Ce qui rend cette phobie si invisible est justement son caractère quotidien et banalisé, à l'image de toutes les corvées qui régulent nos semaines - rythmées par la ritournelle du "métro-boulot-dodo". Finalement, c'est entre l'ennui et la frénésie de nos journées que s'immisce cette curieuse anxiété. Au creux d'émotions contradictoires. Et, à travers cette anxiété émerge une certaine peur du vide. Non pas que les projets en question soient inexistants, mais leur valeur, elle, peut l'être. Or, l'on se tord peut-être plus volontiers le bide "pour rien" lorsque nos projets sont aussi dépourvus de sens... qu'une liste de courses tristoune.
Le souci, c'est qu'avoir peur de faire des projets revient à avoir peur des changements positifs qu'ils peuvent représenter ou provoquer. Ce qui nous coincerait dans un état de stagnation pas très agréable. Craindre les "petits" projets implique forcément de fuir les grands. Or, pour l'un des téléophobes anonymes interrogés par Stylist, cela implique de reculer pour mieux sauter. "Lorsque nous évitons quelque chose qui nous rend anxieux, cela ne sert qu'à nous rendre plus effrayés lorsque nous devons le faire", médite-t-il. Bien souvent, un projet correspond à une échéance inévitable et l'esquive est vaine. Mais alors, comment affronter cette peur du lendemain ?
Les solutions dépendent évidemment de votre sensibilité. Quelques idées nous viennent cependant à l'esprit. Comme mettre en sourdine ses réseaux sociaux par exemple. Histoire d'éviter les longs échanges pressants, les plannings numériques et tout le "bruit" qui va avec. Mieux vaut poser les choses à plat : sur papier, en noircissant son carnet. L'idéal pour en revenir à l'essentiel et ne pas voir son attention constamment détournée.
Une autre option majeure serait de changer de perspective. De prendre un peu de recul sur soi. Et de transformer l'angoisse en "excitation", c'est-à-dire en carburant, et le projet en "challenge". Habile.

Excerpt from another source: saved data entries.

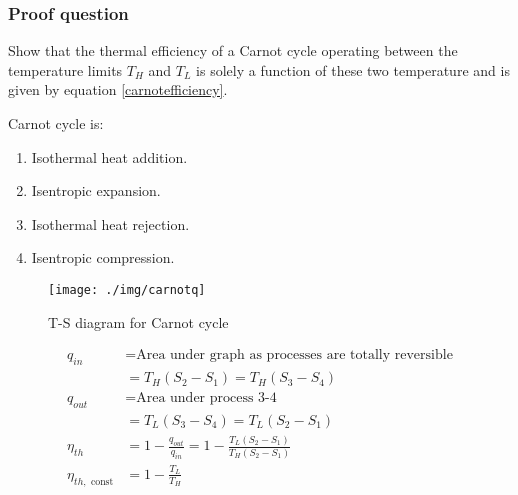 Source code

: \subsubsection{Proof question}
Show that the thermal efficiency of a Carnot cycle operating between the temperature limits $T_H$ and $T_L$ is solely a function of these two temperature and is given by equation \ref{carnotefficiency}.

Carnot cycle is:
\begin{enumerate}[noitemsep]
  \item Isothermal heat addition.
  \item Isentropic expansion.
  \item Isothermal heat rejection.
  \item Isentropic compression.
\end{enumerate}
\begin{figure}
  \centering
  \texttt{[image: ./img/carnotq]}
  \caption{T-S diagram for Carnot cycle}
\end{figure}
\begin{align}
  q_{in}                     & = \textrm{Area under graph as processes are totally reversible}          \\
                             & = T_H(S_2 - S_1) = T_H(S_3 - S_4)                                        \\
  q_{out}                    & = \textrm{Area under process 3-4}                                        \\
                             & = T_L(S_3 - S_4) = T_L(S_2 - S_1)                                        \\
  \eta_{th}                  & = 1 - \frac{q_{out}}{q_{in}} = 1 - \frac{T_L(S_2 - S_1)}{T_H(S_2 - S_1)} \\
  \eta_{th, \textrm{ const}} & = 1 - \frac{T_L}{T_H}
\end{align}
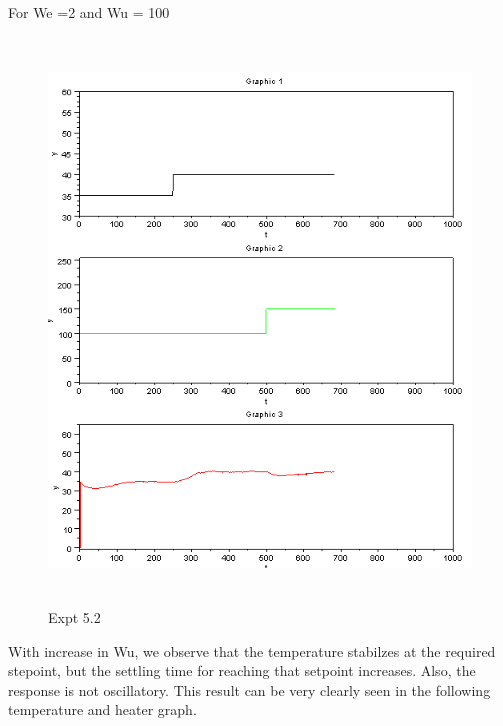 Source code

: For We =2 and Wu = 100
\begin{figure}[H]
  \includegraphics[width=12cm, height=15cm]{mpc/5_2.PNG}
  \caption{Expt 5.2}
\end{figure}
With increase in Wu, we observe that the temperature stabilzes at the required stepoint, but the settling time for reaching that setpoint increases. Also, the response is not oscillatory. This result can be very clearly seen in the following temperature and heater graph.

Mais l'un des plus efficaces remèdes reste celui-ci : s'accorder une solitude désirée. Se laisser du temps, son heure (ou son week-end) à soi ne peut pas faire de mal, surtout au sein d'environnements métropolitains particulièrement stressants et "accélérés". Pour ce faire, il faut se libérer de bien des pressions sociales. Ne pas céder à l'angoisse. Faire le vide dans sa tête et se focaliser sur des projets plus accessibles et personnels. Un processus mental qui n'a rien d'évident, mais au bout duquel se planque une certaine paix intérieure. On croise les doigts.